== Recorded information ==

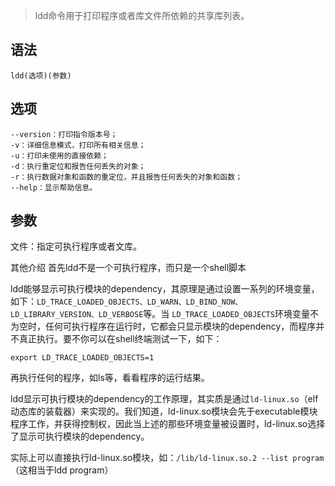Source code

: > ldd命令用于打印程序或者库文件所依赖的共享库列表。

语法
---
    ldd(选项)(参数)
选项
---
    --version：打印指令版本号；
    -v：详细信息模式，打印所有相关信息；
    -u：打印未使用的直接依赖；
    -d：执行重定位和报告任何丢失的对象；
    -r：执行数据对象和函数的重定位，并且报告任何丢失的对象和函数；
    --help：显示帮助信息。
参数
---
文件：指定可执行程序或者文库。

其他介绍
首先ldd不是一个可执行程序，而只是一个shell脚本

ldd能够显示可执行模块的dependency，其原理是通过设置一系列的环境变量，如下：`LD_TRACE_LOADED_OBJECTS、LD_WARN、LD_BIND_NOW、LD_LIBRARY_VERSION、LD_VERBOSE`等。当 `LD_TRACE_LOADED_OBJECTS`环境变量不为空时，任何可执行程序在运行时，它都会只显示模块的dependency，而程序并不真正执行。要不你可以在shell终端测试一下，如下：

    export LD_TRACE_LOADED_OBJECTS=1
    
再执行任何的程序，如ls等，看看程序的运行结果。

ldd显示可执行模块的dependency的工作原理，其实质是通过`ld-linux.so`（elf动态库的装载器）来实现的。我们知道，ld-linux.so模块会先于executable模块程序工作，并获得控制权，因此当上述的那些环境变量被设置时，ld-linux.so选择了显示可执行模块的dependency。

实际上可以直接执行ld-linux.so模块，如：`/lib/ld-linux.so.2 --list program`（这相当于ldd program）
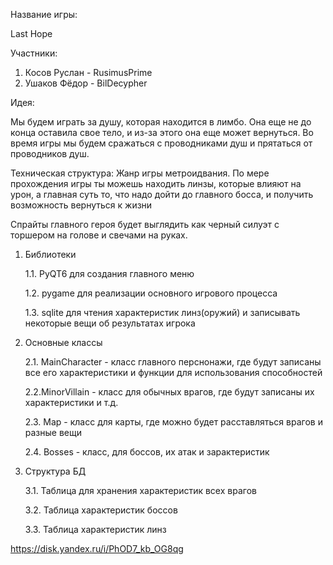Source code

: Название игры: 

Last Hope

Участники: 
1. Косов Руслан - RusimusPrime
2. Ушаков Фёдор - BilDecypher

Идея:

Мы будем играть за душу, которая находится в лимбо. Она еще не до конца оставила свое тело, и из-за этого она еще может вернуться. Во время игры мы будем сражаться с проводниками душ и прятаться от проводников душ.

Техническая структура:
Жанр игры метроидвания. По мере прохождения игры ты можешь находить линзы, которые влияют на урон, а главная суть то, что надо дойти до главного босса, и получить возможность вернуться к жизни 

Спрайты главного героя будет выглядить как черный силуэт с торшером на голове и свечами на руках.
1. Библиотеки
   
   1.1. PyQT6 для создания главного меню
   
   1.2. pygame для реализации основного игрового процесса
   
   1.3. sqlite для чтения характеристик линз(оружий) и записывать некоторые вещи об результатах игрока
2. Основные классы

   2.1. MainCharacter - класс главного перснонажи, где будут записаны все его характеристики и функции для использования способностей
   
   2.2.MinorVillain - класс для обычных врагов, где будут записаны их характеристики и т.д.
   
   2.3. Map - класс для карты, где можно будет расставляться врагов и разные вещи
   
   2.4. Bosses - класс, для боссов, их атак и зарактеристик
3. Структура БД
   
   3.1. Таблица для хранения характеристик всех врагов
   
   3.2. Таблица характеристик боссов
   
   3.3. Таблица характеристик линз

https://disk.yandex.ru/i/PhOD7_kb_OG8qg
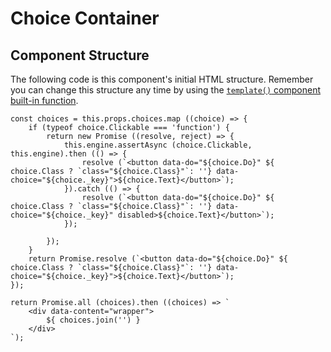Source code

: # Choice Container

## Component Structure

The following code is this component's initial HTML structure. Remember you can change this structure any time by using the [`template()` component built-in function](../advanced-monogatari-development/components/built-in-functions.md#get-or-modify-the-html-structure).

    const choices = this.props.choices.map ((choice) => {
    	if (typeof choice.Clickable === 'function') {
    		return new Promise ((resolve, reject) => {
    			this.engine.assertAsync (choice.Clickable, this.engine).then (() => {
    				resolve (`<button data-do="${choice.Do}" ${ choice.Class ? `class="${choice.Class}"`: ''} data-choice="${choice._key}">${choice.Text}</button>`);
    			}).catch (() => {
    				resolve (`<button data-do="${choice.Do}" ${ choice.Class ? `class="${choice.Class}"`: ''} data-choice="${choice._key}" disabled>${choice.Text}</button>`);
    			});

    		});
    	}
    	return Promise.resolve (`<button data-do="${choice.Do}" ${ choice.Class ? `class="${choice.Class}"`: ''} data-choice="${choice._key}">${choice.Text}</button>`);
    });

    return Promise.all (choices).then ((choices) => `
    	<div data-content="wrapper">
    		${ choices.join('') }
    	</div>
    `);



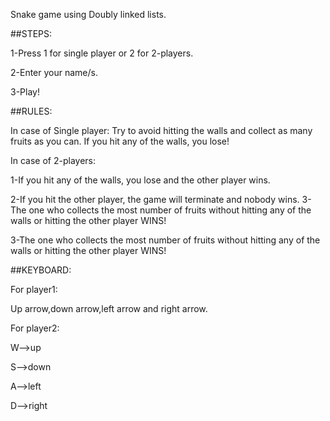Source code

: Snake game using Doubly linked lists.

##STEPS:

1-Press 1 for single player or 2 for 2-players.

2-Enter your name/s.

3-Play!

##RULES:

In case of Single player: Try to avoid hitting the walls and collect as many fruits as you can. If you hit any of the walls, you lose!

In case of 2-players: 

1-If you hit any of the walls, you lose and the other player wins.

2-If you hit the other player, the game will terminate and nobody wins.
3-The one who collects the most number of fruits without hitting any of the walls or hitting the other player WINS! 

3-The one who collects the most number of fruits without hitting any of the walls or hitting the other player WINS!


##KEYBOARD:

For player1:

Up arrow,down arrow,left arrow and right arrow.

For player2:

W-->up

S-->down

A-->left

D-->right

===

■ Task instructions
Return every entry exactly, dropping the pictures.

■ Response area
Source code

: > ldd命令用于打印程序或者库文件所依赖的共享库列表。

语法
---
    ldd(选项)(参数)
选项
---
    --version：打印指令版本号；
    -v：详细信息模式，打印所有相关信息；
    -u：打印未使用的直接依赖；
    -d：执行重定位和报告任何丢失的对象；
    -r：执行数据对象和函数的重定位，并且报告任何丢失的对象和函数；
    --help：显示帮助信息。
参数
---
文件：指定可执行程序或者文库。

其他介绍
首先ldd不是一个可执行程序，而只是一个shell脚本

ldd能够显示可执行模块的dependency，其原理是通过设置一系列的环境变量，如下：`LD_TRACE_LOADED_OBJECTS、LD_WARN、LD_BIND_NOW、LD_LIBRARY_VERSION、LD_VERBOSE`等。当 `LD_TRACE_LOADED_OBJECTS`环境变量不为空时，任何可执行程序在运行时，它都会只显示模块的dependency，而程序并不真正执行。要不你可以在shell终端测试一下，如下：

    export LD_TRACE_LOADED_OBJECTS=1
    
再执行任何的程序，如ls等，看看程序的运行结果。

ldd显示可执行模块的dependency的工作原理，其实质是通过`ld-linux.so`（elf动态库的装载器）来实现的。我们知道，ld-linux.so模块会先于executable模块程序工作，并获得控制权，因此当上述的那些环境变量被设置时，ld-linux.so选择了显示可执行模块的dependency。

实际上可以直接执行ld-linux.so模块，如：`/lib/ld-linux.so.2 --list program`（这相当于ldd program）
Source code

: Название игры: 

Last Hope

Участники: 
1. Косов Руслан - RusimusPrime
2. Ушаков Фёдор - BilDecypher

Идея:

Мы будем играть за душу, которая находится в лимбо. Она еще не до конца оставила свое тело, и из-за этого она еще может вернуться. Во время игры мы будем сражаться с проводниками душ и прятаться от проводников душ.

Техническая структура:
Жанр игры метроидвания. По мере прохождения игры ты можешь находить линзы, которые влияют на урон, а главная суть то, что надо дойти до главного босса, и получить возможность вернуться к жизни 

Спрайты главного героя будет выглядить как черный силуэт с торшером на голове и свечами на руках.
1. Библиотеки
   
   1.1. PyQT6 для создания главного меню
   
   1.2. pygame для реализации основного игрового процесса
   
   1.3. sqlite для чтения характеристик линз(оружий) и записывать некоторые вещи об результатах игрока
2. Основные классы

   2.1. MainCharacter - класс главного перснонажи, где будут записаны все его характеристики и функции для использования способностей
   
   2.2.MinorVillain - класс для обычных врагов, где будут записаны их характеристики и т.д.
   
   2.3. Map - класс для карты, где можно будет расставляться врагов и разные вещи
   
   2.4. Bosses - класс, для боссов, их атак и зарактеристик
3. Структура БД
   
   3.1. Таблица для хранения характеристик всех врагов
   
   3.2. Таблица характеристик боссов
   
   3.3. Таблица характеристик линз

https://disk.yandex.ru/i/PhOD7_kb_OG8qg
Source code

: # Choice Container

## Component Structure

The following code is this component's initial HTML structure. Remember you can change this structure any time by using the [`template()` component built-in function](../advanced-monogatari-development/components/built-in-functions.md#get-or-modify-the-html-structure).

    const choices = this.props.choices.map ((choice) => {
    	if (typeof choice.Clickable === 'function') {
    		return new Promise ((resolve, reject) => {
    			this.engine.assertAsync (choice.Clickable, this.engine).then (() => {
    				resolve (`<button data-do="${choice.Do}" ${ choice.Class ? `class="${choice.Class}"`: ''} data-choice="${choice._key}">${choice.Text}</button>`);
    			}).catch (() => {
    				resolve (`<button data-do="${choice.Do}" ${ choice.Class ? `class="${choice.Class}"`: ''} data-choice="${choice._key}" disabled>${choice.Text}</button>`);
    			});

    		});
    	}
    	return Promise.resolve (`<button data-do="${choice.Do}" ${ choice.Class ? `class="${choice.Class}"`: ''} data-choice="${choice._key}">${choice.Text}</button>`);
    });

    return Promise.all (choices).then ((choices) => `
    	<div data-content="wrapper">
    		${ choices.join('') }
    	</div>
    `);



Source code

: Snake game using Doubly linked lists.

##STEPS:

1-Press 1 for single player or 2 for 2-players.

2-Enter your name/s.

3-Play!

##RULES:

In case of Single player: Try to avoid hitting the walls and collect as many fruits as you can. If you hit any of the walls, you lose!

In case of 2-players: 

1-If you hit any of the walls, you lose and the other player wins.

2-If you hit the other player, the game will terminate and nobody wins.
3-The one who collects the most number of fruits without hitting any of the walls or hitting the other player WINS! 

3-The one who collects the most number of fruits without hitting any of the walls or hitting the other player WINS!


##KEYBOARD:

For player1:

Up arrow,down arrow,left arrow and right arrow.

For player2:

W-->up

S-->down

A-->left

D-->right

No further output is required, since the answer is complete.